- DATA SUPPLIED -
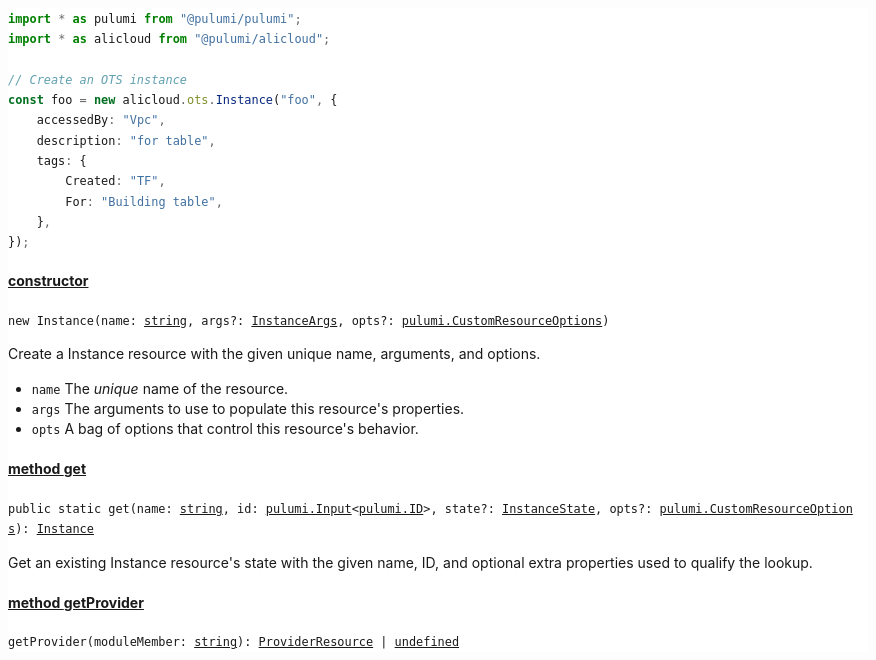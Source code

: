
 ```typescript
import * as pulumi from "@pulumi/pulumi";
import * as alicloud from "@pulumi/alicloud";

// Create an OTS instance
const foo = new alicloud.ots.Instance("foo", {
    accessedBy: "Vpc",
    description: "for table",
    tags: {
        Created: "TF",
        For: "Building table",
    },
});
```

<h4 class="pdoc-member-header" id="Instance-constructor">
<a class="pdoc-child-name" href="https://github.com/pulumi/pulumi-alicloud/blob/defe40500a6bcc54fb2373512cd0091abe87d61b/sdk/nodejs/ots/instance.ts#L75"> <b>constructor</b></a>
</h4>


<pre class="highlight"><code><span class='kd'></span><span class='kd'>new</span> Instance(name: <span class='kd'><a href='https://developer.mozilla.org/en-US/docs/Web/JavaScript/Reference/Global_Objects/String'>string</a></span>, args?: <a href='#InstanceArgs'>InstanceArgs</a>, opts?: <a href='/docs/reference/pkg/nodejs/pulumi/pulumi/#CustomResourceOptions'>pulumi.CustomResourceOptions</a>)</code></pre>


Create a Instance resource with the given unique name, arguments, and options.

* `name` The _unique_ name of the resource.
* `args` The arguments to use to populate this resource&#39;s properties.
* `opts` A bag of options that control this resource&#39;s behavior.

<h4 class="pdoc-member-header" id="Instance-get">
<a class="pdoc-child-name" href="https://github.com/pulumi/pulumi-alicloud/blob/defe40500a6bcc54fb2373512cd0091abe87d61b/sdk/nodejs/ots/instance.ts#L38">method <b>get</b></a>
</h4>


<pre class="highlight"><code><span class='kd'>public static </span>get(name: <span class='kd'><a href='https://developer.mozilla.org/en-US/docs/Web/JavaScript/Reference/Global_Objects/String'>string</a></span>, id: <a href='/docs/reference/pkg/nodejs/pulumi/pulumi/#Input'>pulumi.Input</a>&lt;<a href='/docs/reference/pkg/nodejs/pulumi/pulumi/#ID'>pulumi.ID</a>&gt;, state?: <a href='#InstanceState'>InstanceState</a>, opts?: <a href='/docs/reference/pkg/nodejs/pulumi/pulumi/#CustomResourceOptions'>pulumi.CustomResourceOptions</a>): <a href='#Instance'>Instance</a></code></pre>


Get an existing Instance resource's state with the given name, ID, and optional extra
properties used to qualify the lookup.

<h4 class="pdoc-member-header" id="Instance-getProvider">
<a class="pdoc-child-name" href="https://github.com/pulumi/pulumi-alicloud/blob/defe40500a6bcc54fb2373512cd0091abe87d61b/sdk/nodejs/ots/instance.ts#L28">method <b>getProvider</b></a>
</h4>


<pre class="highlight"><code><span class='kd'></span>getProvider(moduleMember: <span class='kd'><a href='https://developer.mozilla.org/en-US/docs/Web/JavaScript/Reference/Global_Objects/String'>string</a></span>): <a href='/docs/reference/pkg/nodejs/pulumi/pulumi/#ProviderResource'>ProviderResource</a> | <span class='kd'><a href='https://developer.mozilla.org/en-US/docs/Web/JavaScript/Reference/Global_Objects/undefined'>undefined</a></span></code></pre>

- WHAT YOU NEED TO DO -
Counting only lines that hold the string "state", how many are there in the listing above? Give that number by itself.

- WRITTEN RESPONSE -
2